He was a Liberal Member of Parliament for Leicester from 1913, and, after the constituency was divided in 1918, Leicester East. An advanced Liberal, he was appointed Solicitor General in 1916, receiving the customary knighthood, and was sworn of the Privy Council in 1918. He was Attorney General from 10 January 1919 to 6 March 1922. He was given a seat in the Cabinet in 1921.
While in office, he refused offers to become Chief Secretary for Ireland or Home Secretary; at the time, the Attorney General had the right of first refusal for the post of Lord Chief Justice, which was Hewart's ambition.
Lord Chief Justice
On the resignation of the Earl of Reading as Lord Chief Justice of England in 1921, Hewart asked to succeed him. However, David Lloyd George was reluctant to lose him, and, as a compromise, the 77-year-old Sir A. T. Lawrence (Lord Trevethin from August 1921) was appointed instead as a stop-gap; he was required to furnish an undated letter of resignation to Lloyd George, an arrangement which scandalised many: Lord Birkenhead thought it 'illegal', while judges boycotted the farewell ceremony for Lord Reading.

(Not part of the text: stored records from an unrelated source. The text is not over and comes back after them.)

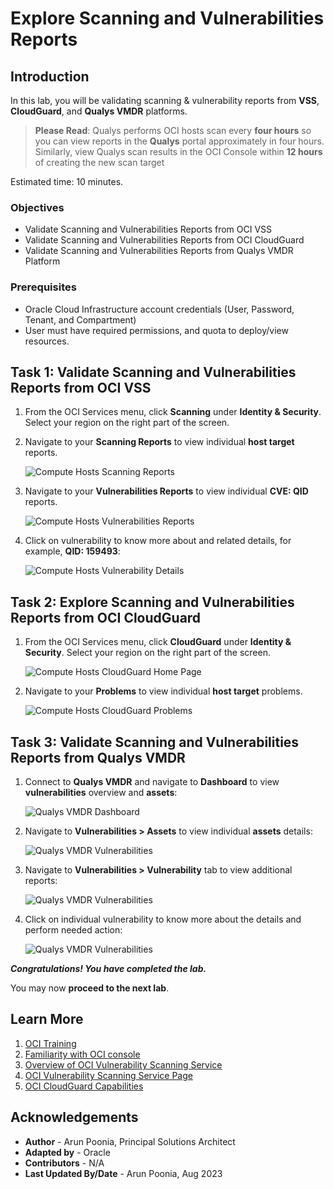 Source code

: # Explore Scanning and Vulnerabilities Reports

## Introduction

In this lab, you will be validating scanning & vulnerability reports from **VSS**, **CloudGuard**, and **Qualys VMDR** platforms.

> **Please Read**: Qualys performs OCI hosts scan every **four hours** so you can view reports in the **Qualys** portal approximately in four hours. Similarly, view Qualys scan results in the OCI Console within **12 hours** of creating the new scan target

Estimated time: 10 minutes.

### Objectives

- Validate Scanning and Vulnerabilities Reports from OCI VSS
- Validate Scanning and Vulnerabilities Reports from OCI CloudGuard
- Validate Scanning and Vulnerabilities Reports from Qualys VMDR Platform

### Prerequisites

- Oracle Cloud Infrastructure account credentials (User, Password, Tenant, and Compartment)
- User must have required permissions, and quota to deploy/view resources.

## Task 1: Validate Scanning and Vulnerabilities Reports from OCI VSS

1. From the OCI Services menu, click **Scanning** under **Identity & Security**. Select your region on the right part of the screen.

2. Navigate to your **Scanning Reports** to view individual **host target** reports. 

   ![Compute Hosts Scanning Reports](../common/images/compute-target-scanning-reports.png " ")

3. Navigate to your **Vulnerabilities Reports** to view individual **CVE: QID** reports. 

   ![Compute Hosts Vulnerabilities Reports](../common/images/compute-target-vulnerabilities-reports.png " ")

4. Click on vulnerability to know more about and related details, for example, **QID: 159493**:

   ![Compute Hosts Vulnerability Details](../common/images/compute-target-vulnerabilities-details-reports.png " ")

## Task 2: Explore Scanning and Vulnerabilities Reports from OCI CloudGuard

1. From the OCI Services menu, click **CloudGuard** under **Identity & Security**. Select your region on the right part of the screen.

   ![Compute Hosts CloudGuard Home Page](../common/images/cloudguard-home-page.png " ")

2. Navigate to your **Problems** to view individual **host target** problems. 

   ![Compute Hosts CloudGuard Problems](../common/images/cloudguard-problem-page.png " ")

## Task 3: Validate Scanning and Vulnerabilities Reports from Qualys VMDR

1. Connect to **Qualys VMDR** and navigate to **Dashboard** to view **vulnerabilities** overview and **assets**:

   ![Qualys VMDR Dashboard](../common/images/qualys-vmdr-vulnerabilities.png " ")

2. Navigate to **Vulnerabilities > Assets** to view individual **assets** details: 

   ![Qualys VMDR Vulnerabilities](../common/images/qualys-vmdr-vulnerabilities-hosts.png " ")

3. Navigate to **Vulnerabilities > Vulnerability** tab to view additional reports: 

   ![Qualys VMDR Vulnerabilities](../common/images/qualys-vmdr-vulnerabilities-hosts-details.png " ")

4. Click on individual vulnerability to know more about the details and perform needed action:

   ![Qualys VMDR Vulnerabilities](../common/images/qualys-vmdr-vulnerability.png " ")

***Congratulations! You have completed the lab.***

You may now **proceed to the next lab**.

## Learn More

1. [OCI Training](https://www.oracle.com/cloud/iaas/training/)
2. [Familiarity with OCI console](https://docs.us-phoenix-1.oraclecloud.com/Content/GSG/Concepts/console.htm)
3. [Overview of OCI Vulnerability Scanning Service](https://docs.oracle.com/en-us/iaas/scanning/home.htm)
4. [OCI Vulnerability Scanning Service Page](https://www.oracle.com/security/cloud-security/cloud-guard/)
5. [OCI CloudGuard Capabilities](https://www.oracle.com/security/cloud-security/cloud-guard/)

## Acknowledgements

- **Author** - Arun Poonia, Principal Solutions Architect
- **Adapted by** - Oracle
- **Contributors** - N/A
- **Last Updated By/Date** - Arun Poonia, Aug 2023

On 3 March 1922, Trevethin 'resigned' (an event which he learned from The Times), and Hewart was duly appointed Lord Chief Justice of England on 8 March 1922, and was elevated to the peerage as Baron Hewart, of Bury, in the County of Lancaster on 24 March 1922.[1]
In 1929, Hewart published The New Despotism, in which he asserted that the rule of law in Britain was being undermined by the executive at the expense of the legislature and the courts.[3] This book was very controversial[4] and led to the appointment of a Committee on Ministers' Powers—chaired by the Earl of Donoughmore—but its Report rejected Hewart's arguments.
He has been described [by whom?] as "one of the most vigorous and vociferous believers in the impeccability of the English jury system of this or any other century".[5] However, in 1931, Hewart made legal history, when (sitting with Mr Justice Branson and Mr Justice Hawke) he quashed the conviction for murder of William Herbert Wallace, on the grounds that the conviction could not be supported by the evidence. In other words, the jury was wrong.
Lord Hewart was the originator (paraphrased from the original) of the aphorism "Not only must Justice be done; it must also be seen to be done."[6]
In 1940, Hewart was asked by telephone by 10 Downing Street to resign; he duly did so on 12 October 1940. On his retirement, he was created Viscount Hewart, of Bury in the County Palatine of Lancaster, on 1 November 1940.[7]
Lord Hewart married twice; first in 1892 Sarah Wood Riley, daughter of J. H. Riley and secondly in 1934, Jean Stewart, the daughter of J. R. Stewart. With his first wife he had a daughter Katharine and a son and heir, Hugh. When he died in Totteridge, on 5 May 1943, his titles were inherited by his son, Hugh Hewart, 2nd Viscount Hewart.
Arms
Coat of arms of Gordon Hewart, 1st Viscount Hewart
Crest
In front of the trunk of a tree sprouting thereon an owl Proper three crosses patée fesswise Or.
Escutcheon
Argent on a fess Sable between two owls Proper in chief and in base a cross patée of the second a fasces Or.
Supporters
On either side an owl Proper charged with a fasces erect Or.